How to complete this task
Go through the records and filter out every line lacking the word "coverage"; copy the lines that remain.

++++++

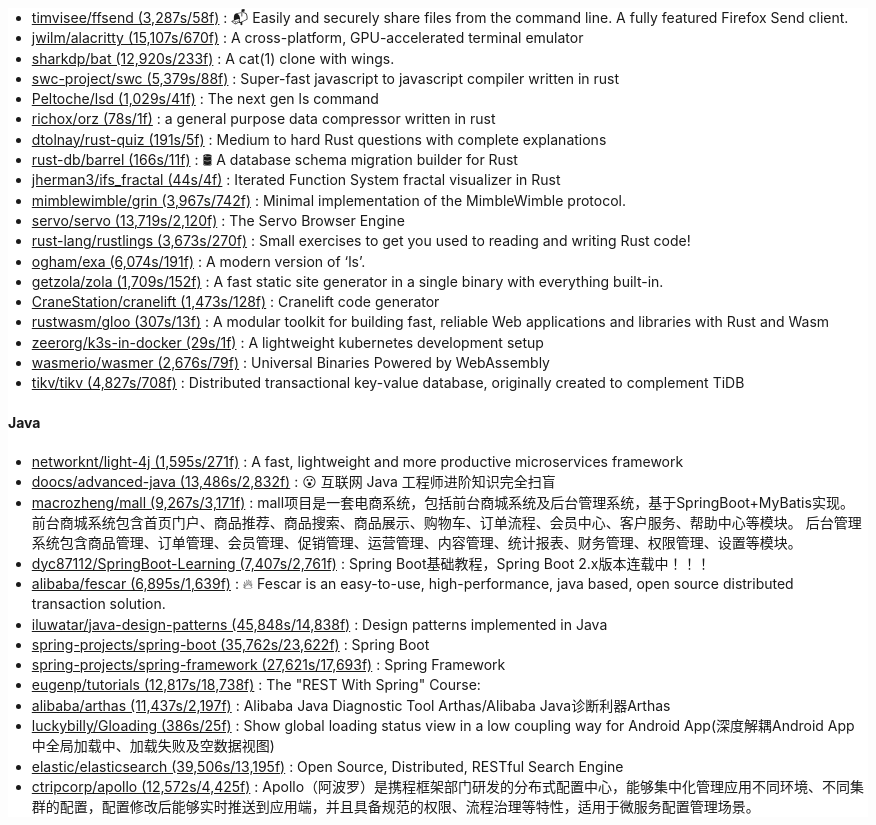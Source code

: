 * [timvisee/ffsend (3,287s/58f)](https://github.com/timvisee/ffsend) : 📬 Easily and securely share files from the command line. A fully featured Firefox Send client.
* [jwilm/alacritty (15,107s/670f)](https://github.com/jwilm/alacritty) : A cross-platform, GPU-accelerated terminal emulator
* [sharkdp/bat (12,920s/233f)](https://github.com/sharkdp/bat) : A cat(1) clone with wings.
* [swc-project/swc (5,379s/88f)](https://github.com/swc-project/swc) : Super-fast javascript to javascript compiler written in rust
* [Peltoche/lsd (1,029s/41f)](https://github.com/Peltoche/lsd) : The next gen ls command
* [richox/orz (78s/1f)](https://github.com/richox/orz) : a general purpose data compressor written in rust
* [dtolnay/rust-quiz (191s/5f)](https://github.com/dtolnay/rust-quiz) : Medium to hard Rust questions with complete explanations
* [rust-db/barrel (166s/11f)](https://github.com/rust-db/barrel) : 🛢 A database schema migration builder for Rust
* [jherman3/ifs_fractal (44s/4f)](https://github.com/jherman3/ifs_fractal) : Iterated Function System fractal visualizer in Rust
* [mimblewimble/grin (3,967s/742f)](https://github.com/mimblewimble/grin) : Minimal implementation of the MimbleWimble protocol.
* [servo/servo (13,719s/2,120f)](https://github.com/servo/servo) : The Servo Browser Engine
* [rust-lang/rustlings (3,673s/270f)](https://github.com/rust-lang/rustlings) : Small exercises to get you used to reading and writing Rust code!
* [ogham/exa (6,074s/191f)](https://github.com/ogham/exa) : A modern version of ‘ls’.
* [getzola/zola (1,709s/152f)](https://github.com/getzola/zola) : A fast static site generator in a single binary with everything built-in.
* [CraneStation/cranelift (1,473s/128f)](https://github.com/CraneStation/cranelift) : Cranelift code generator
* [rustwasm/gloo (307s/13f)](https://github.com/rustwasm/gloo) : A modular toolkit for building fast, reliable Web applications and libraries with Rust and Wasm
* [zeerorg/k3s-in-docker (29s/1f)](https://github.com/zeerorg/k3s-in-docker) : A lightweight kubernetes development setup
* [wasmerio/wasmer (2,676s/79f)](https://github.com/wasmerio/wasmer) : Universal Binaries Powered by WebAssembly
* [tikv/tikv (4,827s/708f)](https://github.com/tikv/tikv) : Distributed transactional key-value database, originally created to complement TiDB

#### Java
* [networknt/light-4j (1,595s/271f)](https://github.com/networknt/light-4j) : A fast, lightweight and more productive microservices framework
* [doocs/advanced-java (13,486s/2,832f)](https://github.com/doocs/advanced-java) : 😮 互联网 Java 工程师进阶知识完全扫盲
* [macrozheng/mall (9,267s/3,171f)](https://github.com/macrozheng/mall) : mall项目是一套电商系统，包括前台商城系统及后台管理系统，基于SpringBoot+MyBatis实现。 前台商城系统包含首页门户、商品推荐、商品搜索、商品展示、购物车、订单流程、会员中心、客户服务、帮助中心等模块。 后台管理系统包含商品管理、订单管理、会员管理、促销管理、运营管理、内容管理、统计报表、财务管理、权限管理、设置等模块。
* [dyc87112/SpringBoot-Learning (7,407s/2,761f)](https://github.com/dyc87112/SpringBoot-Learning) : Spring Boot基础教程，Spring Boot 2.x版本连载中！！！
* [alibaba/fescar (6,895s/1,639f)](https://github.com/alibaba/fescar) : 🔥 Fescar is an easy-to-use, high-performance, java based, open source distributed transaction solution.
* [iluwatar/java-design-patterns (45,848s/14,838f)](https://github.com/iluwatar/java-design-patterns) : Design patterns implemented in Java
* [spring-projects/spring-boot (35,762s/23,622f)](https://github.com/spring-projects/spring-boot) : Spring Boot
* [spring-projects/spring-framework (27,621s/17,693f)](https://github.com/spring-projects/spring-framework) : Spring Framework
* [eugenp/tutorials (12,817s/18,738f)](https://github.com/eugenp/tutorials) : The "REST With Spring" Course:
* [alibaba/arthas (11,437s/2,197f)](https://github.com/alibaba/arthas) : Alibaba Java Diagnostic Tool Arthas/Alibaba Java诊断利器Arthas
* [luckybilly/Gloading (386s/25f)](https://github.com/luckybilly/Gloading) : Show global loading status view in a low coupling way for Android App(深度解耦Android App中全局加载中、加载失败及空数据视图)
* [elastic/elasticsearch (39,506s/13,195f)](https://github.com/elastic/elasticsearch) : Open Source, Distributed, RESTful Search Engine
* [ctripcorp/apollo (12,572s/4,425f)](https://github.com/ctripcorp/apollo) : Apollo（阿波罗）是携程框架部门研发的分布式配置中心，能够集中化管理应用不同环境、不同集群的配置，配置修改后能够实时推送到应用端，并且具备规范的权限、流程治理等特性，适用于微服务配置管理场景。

++++++

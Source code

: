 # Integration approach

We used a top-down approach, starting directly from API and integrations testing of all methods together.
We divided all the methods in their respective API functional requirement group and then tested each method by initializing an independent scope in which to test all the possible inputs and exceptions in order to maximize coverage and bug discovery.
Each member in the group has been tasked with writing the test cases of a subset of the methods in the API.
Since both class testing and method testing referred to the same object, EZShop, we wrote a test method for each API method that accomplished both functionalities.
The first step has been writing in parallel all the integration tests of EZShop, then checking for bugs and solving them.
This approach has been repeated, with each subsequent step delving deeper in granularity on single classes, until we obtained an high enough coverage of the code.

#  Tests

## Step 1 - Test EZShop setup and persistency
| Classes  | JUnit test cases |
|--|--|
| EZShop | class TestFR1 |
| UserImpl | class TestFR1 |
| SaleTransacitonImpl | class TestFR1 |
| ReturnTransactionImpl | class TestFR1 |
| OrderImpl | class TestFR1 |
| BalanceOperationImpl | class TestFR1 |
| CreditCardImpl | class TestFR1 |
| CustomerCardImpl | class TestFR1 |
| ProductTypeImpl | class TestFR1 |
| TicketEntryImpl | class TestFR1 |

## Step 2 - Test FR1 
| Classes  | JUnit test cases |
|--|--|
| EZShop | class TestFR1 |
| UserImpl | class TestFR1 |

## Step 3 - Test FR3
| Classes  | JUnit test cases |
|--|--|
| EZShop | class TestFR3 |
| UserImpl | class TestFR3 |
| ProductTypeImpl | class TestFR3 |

++++++

Exercise solution
We divided all the methods in their respective API functional requirement group and then tested each method by initializing an independent scope in which to test all the possible inputs and exceptions in order to maximize coverage and bug discovery.
This approach has been repeated, with each subsequent step delving deeper in granularity on single classes, until we obtained an high enough coverage of the code.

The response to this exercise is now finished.